Bulunduğum yer aslında kraliyet ailesinin ateşli hastalıklar veya tansiyon ile ilgili bir sorunları olduğunda ortaya çıkan hastalıklarının giderilmesi için kullanılan bir nevi bir kaplıca idi. Ama şimdi, belki de saray hayatında ilk defa bir şifa olarak nitelendirilen bu yer, bir korsanın acı çekmesi ve ölmesi için kullanılıyordu.
Demir kapı yavaşça aralandığında titrememe rağmen kapalı olan gözlerimi araladım ve gelen kişiye baktım. Tam bir gecedir buradaydım. Ben daha fazla bekletir diye düşünürken şu anda karşımdaydı. Dünkü keyfi yoktu yüzünde. Bu halde olmama rağmen ona ölümcül bakışlarımı sergilemekten çekinmedim. Yaşadığım sürece Yoongi'ye olan bakışlarım sadece bu olacaktı zaten.
"Çıkın dışarı!" dedi gözlerimin içine bakarak yanındakilere.
Onunla birlikte buraya gelen hizmetkarları onu selamladıktan sonra birer birer bulunduğumuz odadan çıktı ve arkalarından kapıyı kapattı. Bu odayı meşale bile değil, sadece küçük mumlar aydınlatıyordu. Tavanda camdan yapılmış bir çayır resmi vardı. Bu yüzden de hiç cam yoktu. Karanlık ve bir o kadar ıssız. Ya da ben burada ceza çekeceğim için Yoongi bilerek bu kadar bir aydınlatma yapmıştı.
Bulunduğum çukura yaklaştı ve olduğu yere oturdu. Yine benimle alay mı edecekti? Ama hayır.
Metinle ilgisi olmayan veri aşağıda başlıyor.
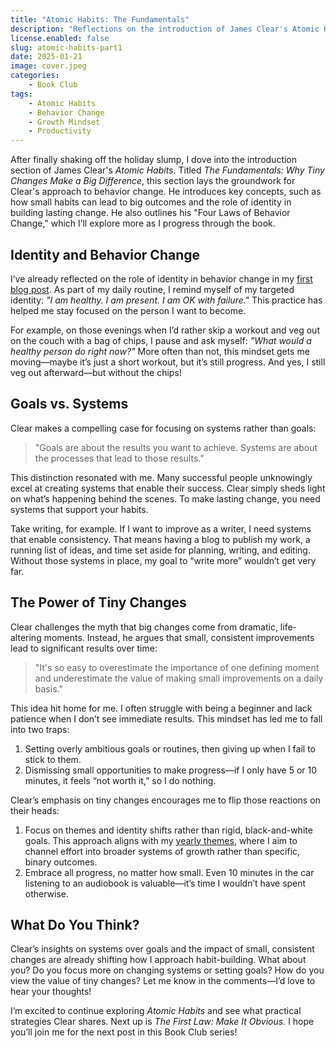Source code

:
 ```yaml
---
title: "Atomic Habits: The Fundamentals"
description: "Reflections on the introduction of James Clear's Atomic Habits: why tiny changes matter and how identity impacts behavior change."
license.enabled: false
slug: atomic-habits-part1
date: 2025-01-21
image: cover.jpeg
categories:
    - Book Club
tags:
    - Atomic Habits
    - Behavior Change
    - Growth Mindset
    - Productivity
---
```


After finally shaking off the holiday slump, I dove into the introduction section of James Clear's *Atomic Habits*. Titled *The Fundamentals: Why Tiny Changes Make a Big Difference*, this section lays the groundwork for Clear's approach to behavior change. He introduces key concepts, such as how small habits can lead to big outcomes and the role of identity in building lasting change. He also outlines his "Four Laws of Behavior Change," which I’ll explore more as I progress through the book.

## Identity and Behavior Change

I’ve already reflected on the role of identity in behavior change in my [first blog post](https://ashleyedds.dev/p/hello-world/). As part of my daily routine, I remind myself of my targeted identity: *"I am healthy. I am present. I am OK with failure."* This practice has helped me stay focused on the person I want to become.

For example, on those evenings when I’d rather skip a workout and veg out on the couch with a bag of chips, I pause and ask myself: *"What would a healthy person do right now?"* More often than not, this mindset gets me moving—maybe it’s just a short workout, but it’s still progress. And yes, I still veg out afterward—but without the chips!

## Goals vs. Systems

Clear makes a compelling case for focusing on systems rather than goals:

> "Goals are about the results you want to achieve. Systems are about the processes that lead to those results."

This distinction resonated with me. Many successful people unknowingly excel at creating systems that enable their success. Clear simply sheds light on what’s happening behind the scenes. To make lasting change, you need systems that support your habits.

Take writing, for example. If I want to improve as a writer, I need systems that enable consistency. That means having a blog to publish my work, a running list of ideas, and time set aside for planning, writing, and editing. Without those systems in place, my goal to “write more” wouldn’t get very far.

## The Power of Tiny Changes

Clear challenges the myth that big changes come from dramatic, life-altering moments. Instead, he argues that small, consistent improvements lead to significant results over time:

> "It's so easy to overestimate the importance of one defining moment and underestimate the value of making small improvements on a daily basis."

This idea hit home for me. I often struggle with being a beginner and lack patience when I don’t see immediate results. This mindset has led me to fall into two traps:

1. Setting overly ambitious goals or routines, then giving up when I fail to stick to them.
2. Dismissing small opportunities to make progress—if I only have 5 or 10 minutes, it feels “not worth it,” so I do nothing.

Clear’s emphasis on tiny changes encourages me to flip those reactions on their heads:

1. Focus on themes and identity shifts rather than rigid, black-and-white goals. This approach aligns with my [yearly themes](https://ashleyedds.dev/p/hello-world/#theme-ing-in-the-new-year-), where I aim to channel effort into broader systems of growth rather than specific, binary outcomes.
2. Embrace all progress, no matter how small. Even 10 minutes in the car listening to an audiobook is valuable—it’s time I wouldn’t have spent otherwise.

## What Do You Think?

Clear’s insights on systems over goals and the impact of small, consistent changes are already shifting how I approach habit-building. What about you? Do you focus more on changing systems or setting goals? How do you view the value of tiny changes? Let me know in the comments—I’d love to hear your thoughts!

I’m excited to continue exploring *Atomic Habits* and see what practical strategies Clear shares. Next up is *The First Law: Make It Obvious.* I hope you’ll join me for the next post in this Book Club series!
Böyle bir isteği olsa önce yüzündeki ifadeden anlayabilirdim.
"Sensiz olan kalbimin nasıl olduğunu şimdi anlıyor musun Lisa?" diye sordu. Dışarı çıkan nefeslerim bile artık titremeye başlamıştı.
"Çok üşüyorsun değil mi?" Konuşmayacaktım. Konuşacak zaten ne halim vardı, ne de gücüm vardı. Başını iki yana salladı. "O kadar nefret ediyorsun ki benden, anlamaya çalışmıyorsun."
İşte bu dediğine dayanamayarak titrememe rağmen güldüm. Hatta öyle bir gülüyordum ki sinirlerimin bozulmuş olmasından dolayı kafayı sıyırmış biri gibi gülüyordum.
"A-Anlamak mı? N-Neyi anlamamı b-bekliyorsun? S-Senin bu pisliklerinin n-nasıl bir a-anlamı olabilir?"
Gülümsedi. Ama tamamen keder dolu bir gülümsemeydi bu. "İçinde bulunduğum yalnızlığı. Seçme fırsatımın olmadığı bir hayatın içerisinde nasıl boğulduğum mesela?"
Bunu anlayamamıştım. Ve sessiz kalmayı tercih ettim. Ama ben kendimi ona dile getiremesem de, yine konuşmaya başlamış ve ben dinlemek zorunda kalmıştım.
"Annemi ve babamı hiç tanımadım. Beni büyüten ise Kral Jungho idi." dediğinde buz kesmeme rağmen ve şaşkınlık dolu bakışlarımı ona yönelttim. Bunu bekliyormuşçasına hiçbir tepkii vermedi.
"K-Kral... J-Jungho mu? J-Jungkook'un b-b-babası mı?" diye sorduğumda başını aşağı yukarı salladı ve anlatmaya devam etti.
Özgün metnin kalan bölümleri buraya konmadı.